PROBLEM DESCRIPTION: The response should consist of the listing, repeated word for word.

= Beginning of Section =

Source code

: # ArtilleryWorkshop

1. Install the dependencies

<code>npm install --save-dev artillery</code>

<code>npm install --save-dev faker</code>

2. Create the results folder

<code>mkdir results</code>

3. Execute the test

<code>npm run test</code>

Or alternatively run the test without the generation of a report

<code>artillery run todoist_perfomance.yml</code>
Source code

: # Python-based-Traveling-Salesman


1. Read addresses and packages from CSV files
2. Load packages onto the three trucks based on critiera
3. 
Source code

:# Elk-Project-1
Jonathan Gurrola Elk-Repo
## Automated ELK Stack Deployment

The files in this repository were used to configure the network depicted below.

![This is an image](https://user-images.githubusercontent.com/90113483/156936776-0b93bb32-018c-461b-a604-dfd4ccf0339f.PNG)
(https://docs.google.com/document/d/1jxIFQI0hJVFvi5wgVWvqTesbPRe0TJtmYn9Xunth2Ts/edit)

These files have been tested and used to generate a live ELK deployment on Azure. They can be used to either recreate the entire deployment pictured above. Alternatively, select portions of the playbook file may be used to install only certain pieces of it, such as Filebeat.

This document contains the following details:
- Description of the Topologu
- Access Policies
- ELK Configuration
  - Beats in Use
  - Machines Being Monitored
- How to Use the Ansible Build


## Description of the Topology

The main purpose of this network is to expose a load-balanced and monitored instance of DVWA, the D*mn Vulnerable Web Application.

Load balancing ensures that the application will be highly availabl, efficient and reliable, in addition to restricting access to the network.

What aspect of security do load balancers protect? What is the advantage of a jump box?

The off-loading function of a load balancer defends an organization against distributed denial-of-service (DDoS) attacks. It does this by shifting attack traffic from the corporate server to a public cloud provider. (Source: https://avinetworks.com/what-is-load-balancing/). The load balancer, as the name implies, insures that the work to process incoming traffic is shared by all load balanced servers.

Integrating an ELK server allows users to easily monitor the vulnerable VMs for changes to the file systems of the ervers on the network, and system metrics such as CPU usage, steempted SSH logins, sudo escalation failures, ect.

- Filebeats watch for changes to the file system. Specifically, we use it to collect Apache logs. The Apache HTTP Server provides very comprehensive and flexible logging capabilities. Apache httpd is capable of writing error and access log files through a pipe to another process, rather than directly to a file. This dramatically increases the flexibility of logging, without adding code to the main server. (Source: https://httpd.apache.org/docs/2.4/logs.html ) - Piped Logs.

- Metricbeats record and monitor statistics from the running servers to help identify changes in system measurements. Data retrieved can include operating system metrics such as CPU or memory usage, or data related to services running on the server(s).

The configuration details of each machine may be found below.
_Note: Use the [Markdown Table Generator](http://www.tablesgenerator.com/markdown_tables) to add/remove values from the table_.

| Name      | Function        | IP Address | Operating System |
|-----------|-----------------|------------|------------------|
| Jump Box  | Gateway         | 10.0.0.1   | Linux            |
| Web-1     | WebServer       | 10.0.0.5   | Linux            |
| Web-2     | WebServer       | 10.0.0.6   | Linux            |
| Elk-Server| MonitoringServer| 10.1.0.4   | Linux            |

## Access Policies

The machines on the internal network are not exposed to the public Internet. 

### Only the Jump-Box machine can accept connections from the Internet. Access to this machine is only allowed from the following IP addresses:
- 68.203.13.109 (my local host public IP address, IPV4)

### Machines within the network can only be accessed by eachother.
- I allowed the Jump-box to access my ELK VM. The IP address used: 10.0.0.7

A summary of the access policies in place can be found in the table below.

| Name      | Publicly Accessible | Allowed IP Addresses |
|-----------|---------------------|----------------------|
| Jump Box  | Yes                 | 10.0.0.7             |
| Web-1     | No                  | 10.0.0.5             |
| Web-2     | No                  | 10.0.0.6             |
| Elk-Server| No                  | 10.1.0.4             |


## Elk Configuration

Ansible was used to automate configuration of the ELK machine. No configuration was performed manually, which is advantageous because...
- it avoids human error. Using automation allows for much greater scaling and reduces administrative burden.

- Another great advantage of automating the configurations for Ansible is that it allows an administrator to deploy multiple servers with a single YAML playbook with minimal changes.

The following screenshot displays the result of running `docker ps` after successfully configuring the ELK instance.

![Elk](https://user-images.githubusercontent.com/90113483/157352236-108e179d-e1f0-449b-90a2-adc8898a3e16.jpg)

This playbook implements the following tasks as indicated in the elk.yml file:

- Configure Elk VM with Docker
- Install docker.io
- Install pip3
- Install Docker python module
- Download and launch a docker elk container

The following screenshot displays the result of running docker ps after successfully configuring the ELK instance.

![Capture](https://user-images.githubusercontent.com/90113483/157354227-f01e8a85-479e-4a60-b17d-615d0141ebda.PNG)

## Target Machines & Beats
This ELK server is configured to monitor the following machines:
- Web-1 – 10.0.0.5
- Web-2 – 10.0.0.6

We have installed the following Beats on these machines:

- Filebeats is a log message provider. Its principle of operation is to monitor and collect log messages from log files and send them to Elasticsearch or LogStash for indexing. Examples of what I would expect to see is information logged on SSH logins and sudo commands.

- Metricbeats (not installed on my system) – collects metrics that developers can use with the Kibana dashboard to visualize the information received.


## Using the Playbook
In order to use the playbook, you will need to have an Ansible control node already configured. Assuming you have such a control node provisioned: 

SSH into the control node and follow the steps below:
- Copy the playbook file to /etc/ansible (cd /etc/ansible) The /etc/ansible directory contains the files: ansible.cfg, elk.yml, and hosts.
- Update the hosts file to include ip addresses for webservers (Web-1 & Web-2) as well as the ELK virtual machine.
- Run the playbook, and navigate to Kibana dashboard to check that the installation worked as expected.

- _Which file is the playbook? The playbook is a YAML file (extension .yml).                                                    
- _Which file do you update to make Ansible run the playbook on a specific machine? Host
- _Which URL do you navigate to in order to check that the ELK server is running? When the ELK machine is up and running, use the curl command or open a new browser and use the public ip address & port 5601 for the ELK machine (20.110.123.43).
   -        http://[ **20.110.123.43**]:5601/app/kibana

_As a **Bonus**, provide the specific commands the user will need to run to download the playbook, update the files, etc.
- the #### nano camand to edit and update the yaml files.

= End of Section =

ANSWER TO THE PROBLEM:
Source code

: # ArtilleryWorkshop

1. Install the dependencies

<code>npm install --save-dev artillery</code>

<code>npm install --save-dev faker</code>

2. Create the results folder

<code>mkdir results</code>

3. Execute the test

<code>npm run test</code>

Or alternatively run the test without the generation of a report

<code>artillery run todoist_perfomance.yml</code>
Source code

: # Python-based-Traveling-Salesman


1. Read addresses and packages from CSV files
2. Load packages onto the three trucks based on critiera
3. 
Source code

:# Elk-Project-1
Jonathan Gurrola Elk-Repo
## Automated ELK Stack Deployment

The files in this repository were used to configure the network depicted below.

![This is an image](https://user-images.githubusercontent.com/90113483/156936776-0b93bb32-018c-461b-a604-dfd4ccf0339f.PNG)
(https://docs.google.com/document/d/1jxIFQI0hJVFvi5wgVWvqTesbPRe0TJtmYn9Xunth2Ts/edit)

These files have been tested and used to generate a live ELK deployment on Azure. They can be used to either recreate the entire deployment pictured above. Alternatively, select portions of the playbook file may be used to install only certain pieces of it, such as Filebeat.

This document contains the following details:
- Description of the Topologu
- Access Policies
- ELK Configuration
  - Beats in Use
  - Machines Being Monitored
- How to Use the Ansible Build


## Description of the Topology

The main purpose of this network is to expose a load-balanced and monitored instance of DVWA, the D*mn Vulnerable Web Application.

Load balancing ensures that the application will be highly availabl, efficient and reliable, in addition to restricting access to the network.

What aspect of security do load balancers protect? What is the advantage of a jump box?

The off-loading function of a load balancer defends an organization against distributed denial-of-service (DDoS) attacks. It does this by shifting attack traffic from the corporate server to a public cloud provider. (Source: https://avinetworks.com/what-is-load-balancing/). The load balancer, as the name implies, insures that the work to process incoming traffic is shared by all load balanced servers.

Integrating an ELK server allows users to easily monitor the vulnerable VMs for changes to the file systems of the ervers on the network, and system metrics such as CPU usage, steempted SSH logins, sudo escalation failures, ect.

- Filebeats watch for changes to the file system. Specifically, we use it to collect Apache logs. The Apache HTTP Server provides very comprehensive and flexible logging capabilities. Apache httpd is capable of writing error and access log files through a pipe to another process, rather than directly to a file. This dramatically increases the flexibility of logging, without adding code to the main server. (Source: https://httpd.apache.org/docs/2.4/logs.html ) - Piped Logs.

- Metricbeats record and monitor statistics from the running servers to help identify changes in system measurements. Data retrieved can include operating system metrics such as CPU or memory usage, or data related to services running on the server(s).

The configuration details of each machine may be found below.
_Note: Use the [Markdown Table Generator](http://www.tablesgenerator.com/markdown_tables) to add/remove values from the table_.

| Name      | Function        | IP Address | Operating System |
|-----------|-----------------|------------|------------------|
| Jump Box  | Gateway         | 10.0.0.1   | Linux            |
| Web-1     | WebServer       | 10.0.0.5   | Linux            |
| Web-2     | WebServer       | 10.0.0.6   | Linux            |
| Elk-Server| MonitoringServer| 10.1.0.4   | Linux            |

## Access Policies

The machines on the internal network are not exposed to the public Internet. 

### Only the Jump-Box machine can accept connections from the Internet. Access to this machine is only allowed from the following IP addresses:
- 68.203.13.109 (my local host public IP address, IPV4)

### Machines within the network can only be accessed by eachother.
- I allowed the Jump-box to access my ELK VM. The IP address used: 10.0.0.7

A summary of the access policies in place can be found in the table below.

| Name      | Publicly Accessible | Allowed IP Addresses |
|-----------|---------------------|----------------------|
| Jump Box  | Yes                 | 10.0.0.7             |
| Web-1     | No                  | 10.0.0.5             |
| Web-2     | No                  | 10.0.0.6             |
| Elk-Server| No                  | 10.1.0.4             |


## Elk Configuration

Ansible was used to automate configuration of the ELK machine. No configuration was performed manually, which is advantageous because...
- it avoids human error. Using automation allows for much greater scaling and reduces administrative burden.

- Another great advantage of automating the configurations for Ansible is that it allows an administrator to deploy multiple servers with a single YAML playbook with minimal changes.

The following screenshot displays the result of running `docker ps` after successfully configuring the ELK instance.

![Elk](https://user-images.githubusercontent.com/90113483/157352236-108e179d-e1f0-449b-90a2-adc8898a3e16.jpg)

This playbook implements the following tasks as indicated in the elk.yml file:

- Configure Elk VM with Docker
- Install docker.io
- Install pip3
- Install Docker python module
- Download and launch a docker elk container

The following screenshot displays the result of running docker ps after successfully configuring the ELK instance.

![Capture](https://user-images.githubusercontent.com/90113483/157354227-f01e8a85-479e-4a60-b17d-615d0141ebda.PNG)

## Target Machines & Beats
This ELK server is configured to monitor the following machines:
- Web-1 – 10.0.0.5
- Web-2 – 10.0.0.6

We have installed the following Beats on these machines:

- Filebeats is a log message provider. Its principle of operation is to monitor and collect log messages from log files and send them to Elasticsearch or LogStash for indexing. Examples of what I would expect to see is information logged on SSH logins and sudo commands.

- Metricbeats (not installed on my system) – collects metrics that developers can use with the Kibana dashboard to visualize the information received.


## Using the Playbook
In order to use the playbook, you will need to have an Ansible control node already configured. Assuming you have such a control node provisioned: 

SSH into the control node and follow the steps below:
- Copy the playbook file to /etc/ansible (cd /etc/ansible) The /etc/ansible directory contains the files: ansible.cfg, elk.yml, and hosts.
- Update the hosts file to include ip addresses for webservers (Web-1 & Web-2) as well as the ELK virtual machine.
- Run the playbook, and navigate to Kibana dashboard to check that the installation worked as expected.

- _Which file is the playbook? The playbook is a YAML file (extension .yml).                                                    
- _Which file do you update to make Ansible run the playbook on a specific machine? Host
- _Which URL do you navigate to in order to check that the ELK server is running? When the ELK machine is up and running, use the curl command or open a new browser and use the public ip address & port 5601 for the ELK machine (20.110.123.43).
   -        http://[ **20.110.123.43**]:5601/app/kibana

_As a **Bonus**, provide the specific commands the user will need to run to download the playbook, update the files, etc.
- the #### nano camand to edit and update the yaml files.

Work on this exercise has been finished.